*** Task inputs ***

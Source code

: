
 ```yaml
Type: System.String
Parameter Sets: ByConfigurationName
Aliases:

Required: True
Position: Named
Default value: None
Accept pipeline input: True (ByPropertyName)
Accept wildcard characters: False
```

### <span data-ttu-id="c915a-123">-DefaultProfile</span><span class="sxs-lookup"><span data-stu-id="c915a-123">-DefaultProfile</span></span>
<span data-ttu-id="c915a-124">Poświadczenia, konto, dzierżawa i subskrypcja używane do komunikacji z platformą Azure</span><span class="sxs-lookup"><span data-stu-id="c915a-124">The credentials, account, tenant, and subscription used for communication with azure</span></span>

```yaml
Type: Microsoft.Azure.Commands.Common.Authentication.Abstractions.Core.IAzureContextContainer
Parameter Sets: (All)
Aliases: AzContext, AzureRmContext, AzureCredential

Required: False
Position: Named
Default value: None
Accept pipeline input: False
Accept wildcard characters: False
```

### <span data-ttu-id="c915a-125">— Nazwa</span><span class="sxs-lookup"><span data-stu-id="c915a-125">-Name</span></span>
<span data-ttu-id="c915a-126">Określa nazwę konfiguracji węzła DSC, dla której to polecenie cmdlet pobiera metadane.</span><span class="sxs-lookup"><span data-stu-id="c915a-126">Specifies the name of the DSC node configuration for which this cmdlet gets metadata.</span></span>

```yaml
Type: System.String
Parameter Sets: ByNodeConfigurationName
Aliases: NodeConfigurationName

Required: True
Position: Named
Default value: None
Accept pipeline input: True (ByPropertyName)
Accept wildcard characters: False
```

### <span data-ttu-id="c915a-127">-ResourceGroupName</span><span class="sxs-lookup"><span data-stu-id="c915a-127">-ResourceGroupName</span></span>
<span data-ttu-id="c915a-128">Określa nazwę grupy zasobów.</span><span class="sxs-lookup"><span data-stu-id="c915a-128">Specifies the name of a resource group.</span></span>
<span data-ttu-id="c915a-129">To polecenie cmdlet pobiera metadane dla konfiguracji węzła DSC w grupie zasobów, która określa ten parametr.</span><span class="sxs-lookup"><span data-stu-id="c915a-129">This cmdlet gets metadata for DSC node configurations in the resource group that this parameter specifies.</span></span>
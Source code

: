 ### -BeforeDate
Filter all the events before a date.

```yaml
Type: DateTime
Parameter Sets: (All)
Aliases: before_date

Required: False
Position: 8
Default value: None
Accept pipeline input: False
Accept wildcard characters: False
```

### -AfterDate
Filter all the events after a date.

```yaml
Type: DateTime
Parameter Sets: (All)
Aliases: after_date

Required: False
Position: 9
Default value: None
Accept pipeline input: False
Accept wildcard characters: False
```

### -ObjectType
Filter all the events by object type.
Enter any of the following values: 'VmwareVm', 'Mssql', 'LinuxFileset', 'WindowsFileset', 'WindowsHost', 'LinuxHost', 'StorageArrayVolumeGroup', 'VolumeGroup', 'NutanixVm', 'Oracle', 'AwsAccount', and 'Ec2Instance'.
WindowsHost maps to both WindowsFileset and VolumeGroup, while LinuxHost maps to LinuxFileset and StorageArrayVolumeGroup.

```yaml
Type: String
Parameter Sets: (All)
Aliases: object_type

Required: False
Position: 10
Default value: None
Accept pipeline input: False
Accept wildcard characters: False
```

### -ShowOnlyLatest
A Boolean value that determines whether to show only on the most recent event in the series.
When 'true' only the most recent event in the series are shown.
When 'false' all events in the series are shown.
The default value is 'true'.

*** End of Task inputs ***
*** Task inputs ***

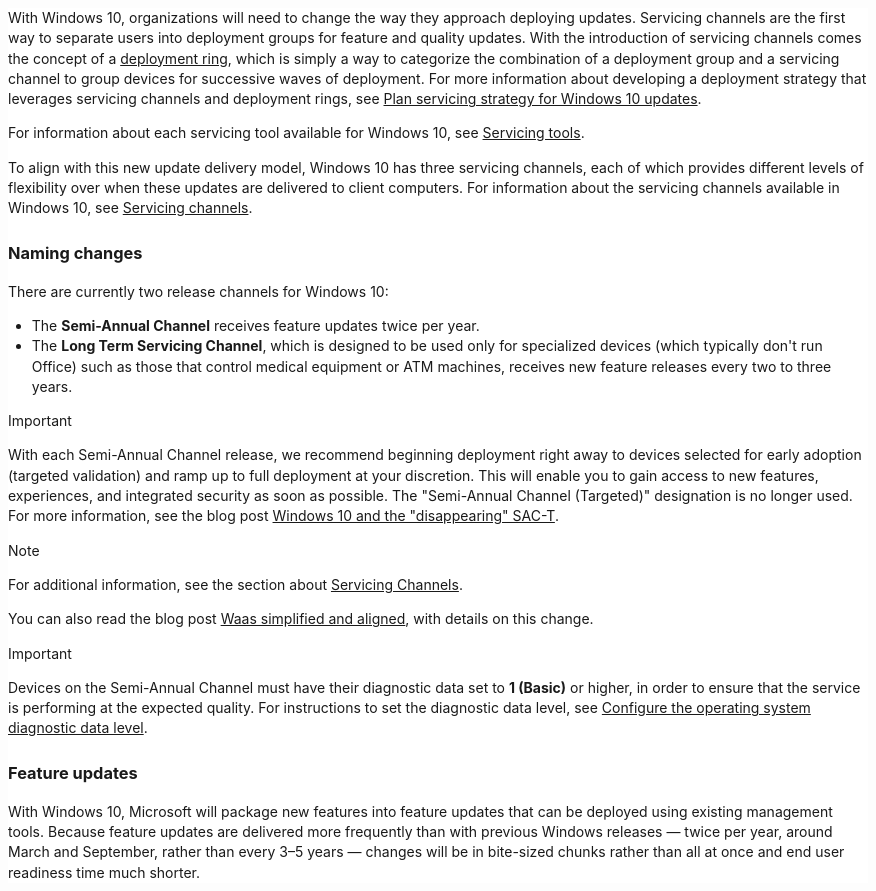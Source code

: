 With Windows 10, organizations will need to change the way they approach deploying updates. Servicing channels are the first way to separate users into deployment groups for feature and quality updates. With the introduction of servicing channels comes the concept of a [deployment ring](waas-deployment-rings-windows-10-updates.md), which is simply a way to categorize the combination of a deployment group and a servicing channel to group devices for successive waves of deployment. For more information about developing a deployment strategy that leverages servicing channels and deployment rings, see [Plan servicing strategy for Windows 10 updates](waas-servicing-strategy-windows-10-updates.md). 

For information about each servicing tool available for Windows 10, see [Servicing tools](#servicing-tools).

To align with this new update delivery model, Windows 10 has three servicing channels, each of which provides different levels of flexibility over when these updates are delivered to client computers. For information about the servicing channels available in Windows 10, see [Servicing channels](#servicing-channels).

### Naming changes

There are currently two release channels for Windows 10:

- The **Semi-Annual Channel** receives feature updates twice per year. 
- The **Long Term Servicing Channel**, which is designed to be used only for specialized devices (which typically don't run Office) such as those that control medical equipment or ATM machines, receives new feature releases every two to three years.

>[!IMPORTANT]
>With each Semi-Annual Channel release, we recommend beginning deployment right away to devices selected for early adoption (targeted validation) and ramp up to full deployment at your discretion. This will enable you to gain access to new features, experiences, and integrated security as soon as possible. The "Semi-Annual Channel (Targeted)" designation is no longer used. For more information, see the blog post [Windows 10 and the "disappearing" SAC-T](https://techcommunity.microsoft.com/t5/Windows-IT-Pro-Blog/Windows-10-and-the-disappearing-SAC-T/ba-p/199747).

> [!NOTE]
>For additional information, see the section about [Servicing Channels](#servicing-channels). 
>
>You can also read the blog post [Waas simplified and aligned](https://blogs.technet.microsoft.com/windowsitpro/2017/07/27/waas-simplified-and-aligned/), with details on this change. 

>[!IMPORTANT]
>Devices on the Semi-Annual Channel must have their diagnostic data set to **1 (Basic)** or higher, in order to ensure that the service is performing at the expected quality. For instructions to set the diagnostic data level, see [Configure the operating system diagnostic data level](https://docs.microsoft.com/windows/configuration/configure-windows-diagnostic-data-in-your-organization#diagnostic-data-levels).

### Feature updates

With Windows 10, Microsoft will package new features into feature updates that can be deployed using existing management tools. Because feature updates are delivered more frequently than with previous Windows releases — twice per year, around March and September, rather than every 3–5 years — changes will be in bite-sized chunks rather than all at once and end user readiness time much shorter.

*** End of Task inputs ***

# About this task:
Retype exactly the lines above, from the one with "When 'false' all" through the one with "The default value is 'true'.", inclusive.

# Written response:
When 'false' all events in the series are shown.
The default value is 'true'.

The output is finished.